The effects of Atlanta Hartsfield-Jackson Airport’s December power outage are becoming clearer as America’s biggest airline reveals how much it lost during the 11-hour ordeal.


LIGHTS OUT: Hartsfield-Jackson is the world's biggest airport

America’s biggest airline, Delta Air Lines, has announced that it lost between USD$25 million and $50 million pre-tax income during December’s power outage at Hartsfield-Jackson Atlanta International Airport.

The incident on December 17 triggered more than 1,400 cancellations at the world’s busiest airport. It lasted for 11 hours and was caused by an electrical fire in a piece of equipment located in a tunnel beneath the airport.

In an interview with the Atlanta Journal-Constitution directly following the outage, Delta Air Lines CEO Ed Bastian said: “We will certainly be seeking the opportunity to have a conversation, and then seek reimbursement. I don’t know whose responsibility it is between the airport and Georgia Power [the electricity provider to Hartsfield-Jackson], but we’re going to have conversations with both of them.”

Delta’s investor statement, published on January 3, provided an indication of the possible extent of the damage it had caused to the airline’s finances. It said the outage had “negatively impacted pre-tax income by $25-50 million.”

No reference was made to reimbursement in the document.

On December 20, Roosevelt Council, Jr., General Manager of Hartsfield-Jackson issued a detailed statement about what exactly had taken place during the incident, giving a blow-by-blow account of how the emergency services and the airport had responded.

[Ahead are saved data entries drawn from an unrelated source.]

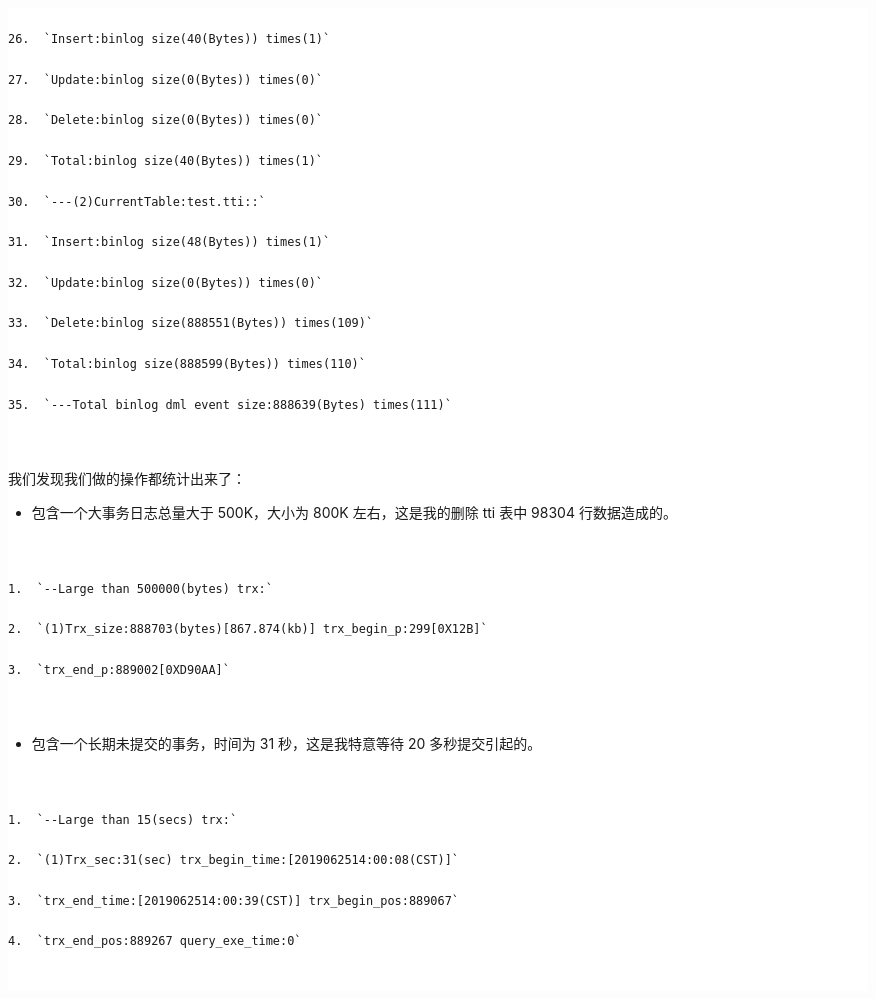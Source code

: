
 ```
    
26.  `Insert:binlog size(40(Bytes)) times(1)`
    
27.  `Update:binlog size(0(Bytes)) times(0)`
    
28.  `Delete:binlog size(0(Bytes)) times(0)`
    
29.  `Total:binlog size(40(Bytes)) times(1)`
    
30.  `---(2)CurrentTable:test.tti::`
    
31.  `Insert:binlog size(48(Bytes)) times(1)`
    
32.  `Update:binlog size(0(Bytes)) times(0)`
    
33.  `Delete:binlog size(888551(Bytes)) times(109)`
    
34.  `Total:binlog size(888599(Bytes)) times(110)`
    
35.  `---Total binlog dml event size:888639(Bytes) times(111)`
    


```

我们发现我们做的操作都统计出来了：

*   包含一个大事务日志总量大于 500K，大小为 800K 左右，这是我的删除 tti 表中 98304 行数据造成的。
    

```


1.  `--Large than 500000(bytes) trx:`
    
2.  `(1)Trx_size:888703(bytes)[867.874(kb)] trx_begin_p:299[0X12B]`
    
3.  `trx_end_p:889002[0XD90AA]`
    


```

*   包含一个长期未提交的事务，时间为 31 秒，这是我特意等待 20 多秒提交引起的。
    

```


1.  `--Large than 15(secs) trx:`
    
2.  `(1)Trx_sec:31(sec) trx_begin_time:[2019062514:00:08(CST)]`
    
3.  `trx_end_time:[2019062514:00:39(CST)] trx_begin_pos:889067`
    
4.  `trx_end_pos:889267 query_exe_time:0`
    


```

He said that the power had first gone out at around 1pm, 20 minutes after which tweets and Facebook statements had gone out to warn passengers of the problem. Due to the lack of electricity, the airport was not able to use its intercom system to keep flyers present in the airport abreast of the situation. Instead, the airport and its airlines dispatched staff into the terminal buildings, including security and emergency medical technicians, to assist passengers.

At 7pm power was restored to Concourse F followed by the remainder of the airport at around midnight.

He said that Georgia Power discovered that the cause of the outage was a piece of its switchgear located in an underground electrical facility that had failed and started a fire.

This fire was located adjacent to redundant circuit cables and switching mechanisms serving the airport and those cables were damaged, resulting in the outage and loss of power from two separate back-up power substations.